Task prompt: The string "ligands" may appear in lines of the listing. Report each line where it does.

********

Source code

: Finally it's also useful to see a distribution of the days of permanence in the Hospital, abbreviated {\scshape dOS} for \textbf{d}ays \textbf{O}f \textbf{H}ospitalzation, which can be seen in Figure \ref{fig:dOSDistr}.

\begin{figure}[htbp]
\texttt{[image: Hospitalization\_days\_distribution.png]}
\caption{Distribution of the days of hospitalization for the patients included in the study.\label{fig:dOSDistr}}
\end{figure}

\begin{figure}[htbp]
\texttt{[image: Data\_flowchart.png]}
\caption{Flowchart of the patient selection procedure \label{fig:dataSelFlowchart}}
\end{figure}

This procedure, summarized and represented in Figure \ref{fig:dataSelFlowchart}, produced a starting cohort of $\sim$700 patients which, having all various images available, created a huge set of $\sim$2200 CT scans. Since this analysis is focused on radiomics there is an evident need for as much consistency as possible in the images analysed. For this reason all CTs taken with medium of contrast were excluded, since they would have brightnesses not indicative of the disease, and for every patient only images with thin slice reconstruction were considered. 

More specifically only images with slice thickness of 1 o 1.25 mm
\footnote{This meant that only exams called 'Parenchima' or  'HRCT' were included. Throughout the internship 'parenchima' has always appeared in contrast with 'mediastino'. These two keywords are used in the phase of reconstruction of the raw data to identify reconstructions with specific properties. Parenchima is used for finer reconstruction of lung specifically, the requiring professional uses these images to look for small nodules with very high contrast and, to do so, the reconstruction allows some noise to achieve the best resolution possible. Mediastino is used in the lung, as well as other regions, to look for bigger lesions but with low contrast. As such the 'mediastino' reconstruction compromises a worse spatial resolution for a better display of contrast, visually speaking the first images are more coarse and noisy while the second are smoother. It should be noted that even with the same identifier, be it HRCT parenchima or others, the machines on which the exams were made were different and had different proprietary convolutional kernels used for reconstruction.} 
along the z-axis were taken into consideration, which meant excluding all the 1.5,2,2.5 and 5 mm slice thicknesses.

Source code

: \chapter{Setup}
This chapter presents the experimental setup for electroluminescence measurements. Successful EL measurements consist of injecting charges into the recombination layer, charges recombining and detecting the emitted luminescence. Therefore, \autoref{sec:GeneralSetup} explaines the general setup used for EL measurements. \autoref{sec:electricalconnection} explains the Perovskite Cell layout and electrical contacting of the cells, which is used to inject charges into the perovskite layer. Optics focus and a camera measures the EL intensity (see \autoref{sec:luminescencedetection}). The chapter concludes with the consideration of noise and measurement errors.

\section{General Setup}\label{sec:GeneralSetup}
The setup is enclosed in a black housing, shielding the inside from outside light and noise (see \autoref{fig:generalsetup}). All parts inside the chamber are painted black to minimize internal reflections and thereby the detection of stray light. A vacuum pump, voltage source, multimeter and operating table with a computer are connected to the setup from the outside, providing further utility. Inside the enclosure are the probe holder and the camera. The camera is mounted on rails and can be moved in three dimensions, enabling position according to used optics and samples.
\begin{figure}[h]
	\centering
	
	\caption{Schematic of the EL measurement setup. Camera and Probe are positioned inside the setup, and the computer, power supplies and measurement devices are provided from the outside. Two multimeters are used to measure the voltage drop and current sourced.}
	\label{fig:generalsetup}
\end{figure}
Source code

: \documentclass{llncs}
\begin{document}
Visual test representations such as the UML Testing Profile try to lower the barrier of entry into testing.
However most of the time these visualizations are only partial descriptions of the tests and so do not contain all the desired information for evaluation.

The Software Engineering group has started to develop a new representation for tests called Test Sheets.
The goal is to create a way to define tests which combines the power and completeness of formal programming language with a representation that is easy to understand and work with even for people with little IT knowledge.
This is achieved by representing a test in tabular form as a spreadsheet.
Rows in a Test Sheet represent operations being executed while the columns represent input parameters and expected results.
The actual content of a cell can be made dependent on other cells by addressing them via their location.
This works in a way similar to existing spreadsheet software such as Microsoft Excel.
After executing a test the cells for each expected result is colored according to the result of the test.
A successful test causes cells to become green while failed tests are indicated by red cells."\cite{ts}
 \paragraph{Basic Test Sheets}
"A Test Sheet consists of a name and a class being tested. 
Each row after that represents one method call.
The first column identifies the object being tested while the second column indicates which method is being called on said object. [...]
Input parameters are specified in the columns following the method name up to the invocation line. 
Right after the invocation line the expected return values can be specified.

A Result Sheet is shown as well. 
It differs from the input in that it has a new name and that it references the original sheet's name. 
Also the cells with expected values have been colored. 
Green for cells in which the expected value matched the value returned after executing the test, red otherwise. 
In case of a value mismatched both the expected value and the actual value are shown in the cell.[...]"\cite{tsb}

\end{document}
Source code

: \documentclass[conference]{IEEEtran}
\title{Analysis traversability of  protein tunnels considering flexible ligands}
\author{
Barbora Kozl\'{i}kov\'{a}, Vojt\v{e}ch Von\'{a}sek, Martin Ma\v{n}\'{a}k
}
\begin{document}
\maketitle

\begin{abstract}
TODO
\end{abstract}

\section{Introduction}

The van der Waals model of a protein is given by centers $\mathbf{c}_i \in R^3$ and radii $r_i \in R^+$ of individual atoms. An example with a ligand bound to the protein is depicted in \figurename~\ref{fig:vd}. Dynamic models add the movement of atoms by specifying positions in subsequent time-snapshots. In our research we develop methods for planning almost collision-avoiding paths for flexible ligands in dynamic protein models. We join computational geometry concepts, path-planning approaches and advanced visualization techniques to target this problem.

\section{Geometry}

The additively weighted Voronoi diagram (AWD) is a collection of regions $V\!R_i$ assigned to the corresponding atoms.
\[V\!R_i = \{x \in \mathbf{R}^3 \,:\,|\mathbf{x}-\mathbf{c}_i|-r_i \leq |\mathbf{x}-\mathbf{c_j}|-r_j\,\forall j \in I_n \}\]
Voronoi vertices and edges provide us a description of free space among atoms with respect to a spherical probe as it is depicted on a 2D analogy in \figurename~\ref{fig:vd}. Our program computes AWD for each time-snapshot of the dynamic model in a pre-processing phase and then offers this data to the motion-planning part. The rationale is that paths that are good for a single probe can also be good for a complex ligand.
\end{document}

********

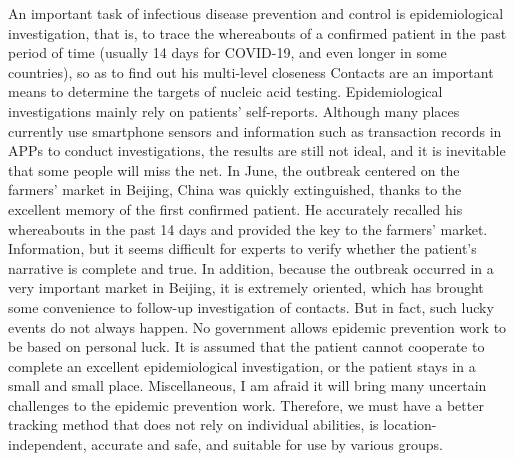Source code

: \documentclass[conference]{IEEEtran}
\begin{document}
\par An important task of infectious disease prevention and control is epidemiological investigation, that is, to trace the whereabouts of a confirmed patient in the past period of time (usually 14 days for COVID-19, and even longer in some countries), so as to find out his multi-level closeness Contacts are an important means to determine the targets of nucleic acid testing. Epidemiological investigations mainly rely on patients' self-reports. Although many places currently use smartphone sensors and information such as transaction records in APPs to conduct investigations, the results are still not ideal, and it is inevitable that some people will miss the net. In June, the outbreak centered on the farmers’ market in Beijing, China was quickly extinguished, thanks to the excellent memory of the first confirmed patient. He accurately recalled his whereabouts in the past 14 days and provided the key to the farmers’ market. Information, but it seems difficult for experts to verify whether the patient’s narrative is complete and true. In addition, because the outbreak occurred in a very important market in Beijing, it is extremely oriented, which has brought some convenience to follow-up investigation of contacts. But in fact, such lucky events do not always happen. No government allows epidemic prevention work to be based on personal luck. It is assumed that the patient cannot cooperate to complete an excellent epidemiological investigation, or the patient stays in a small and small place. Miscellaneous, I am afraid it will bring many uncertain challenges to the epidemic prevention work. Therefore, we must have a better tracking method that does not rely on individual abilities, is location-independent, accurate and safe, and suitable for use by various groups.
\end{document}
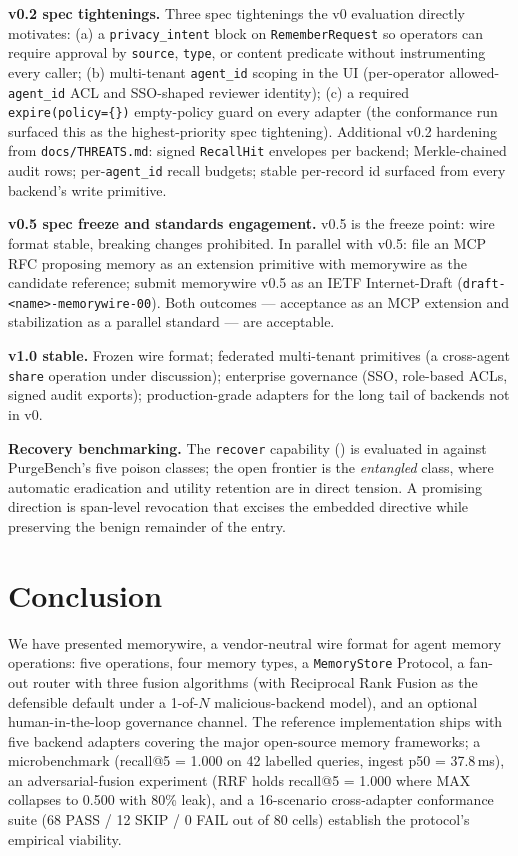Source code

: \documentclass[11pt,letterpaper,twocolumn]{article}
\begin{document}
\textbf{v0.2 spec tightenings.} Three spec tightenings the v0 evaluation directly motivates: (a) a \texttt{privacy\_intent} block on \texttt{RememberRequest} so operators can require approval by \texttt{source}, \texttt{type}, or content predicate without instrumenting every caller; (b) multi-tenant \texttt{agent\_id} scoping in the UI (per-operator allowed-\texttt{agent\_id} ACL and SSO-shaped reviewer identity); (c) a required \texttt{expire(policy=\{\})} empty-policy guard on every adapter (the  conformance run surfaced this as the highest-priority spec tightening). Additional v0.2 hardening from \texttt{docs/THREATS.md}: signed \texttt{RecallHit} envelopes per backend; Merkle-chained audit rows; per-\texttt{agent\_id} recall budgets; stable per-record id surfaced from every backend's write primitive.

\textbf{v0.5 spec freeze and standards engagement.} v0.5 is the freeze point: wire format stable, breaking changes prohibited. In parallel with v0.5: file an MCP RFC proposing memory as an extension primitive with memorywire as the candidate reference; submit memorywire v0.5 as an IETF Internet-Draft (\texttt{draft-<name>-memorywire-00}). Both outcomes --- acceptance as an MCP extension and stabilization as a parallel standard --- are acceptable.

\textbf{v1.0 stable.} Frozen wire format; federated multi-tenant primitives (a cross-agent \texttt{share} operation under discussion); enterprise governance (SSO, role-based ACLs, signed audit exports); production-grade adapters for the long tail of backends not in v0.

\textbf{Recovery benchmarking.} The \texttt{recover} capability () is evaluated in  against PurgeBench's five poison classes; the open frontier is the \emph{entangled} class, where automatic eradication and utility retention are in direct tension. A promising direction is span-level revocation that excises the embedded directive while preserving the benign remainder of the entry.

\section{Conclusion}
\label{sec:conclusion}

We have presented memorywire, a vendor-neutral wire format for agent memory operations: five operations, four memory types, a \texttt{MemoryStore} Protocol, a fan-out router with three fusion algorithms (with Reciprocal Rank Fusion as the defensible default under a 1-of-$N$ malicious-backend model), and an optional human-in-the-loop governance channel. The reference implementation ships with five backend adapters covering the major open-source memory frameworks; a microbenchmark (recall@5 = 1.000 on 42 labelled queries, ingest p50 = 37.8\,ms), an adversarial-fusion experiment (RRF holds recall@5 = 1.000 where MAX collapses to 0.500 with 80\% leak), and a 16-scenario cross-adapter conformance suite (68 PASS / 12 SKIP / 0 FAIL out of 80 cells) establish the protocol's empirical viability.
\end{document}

********

Answer section:
\title{Analysis traversability of  protein tunnels considering flexible ligands}
The van der Waals model of a protein is given by centers $\mathbf{c}_i \in R^3$ and radii $r_i \in R^+$ of individual atoms. An example with a ligand bound to the protein is depicted in \figurename~\ref{fig:vd}. Dynamic models add the movement of atoms by specifying positions in subsequent time-snapshots. In our research we develop methods for planning almost collision-avoiding paths for flexible ligands in dynamic protein models. We join computational geometry concepts, path-planning approaches and advanced visualization techniques to target this problem.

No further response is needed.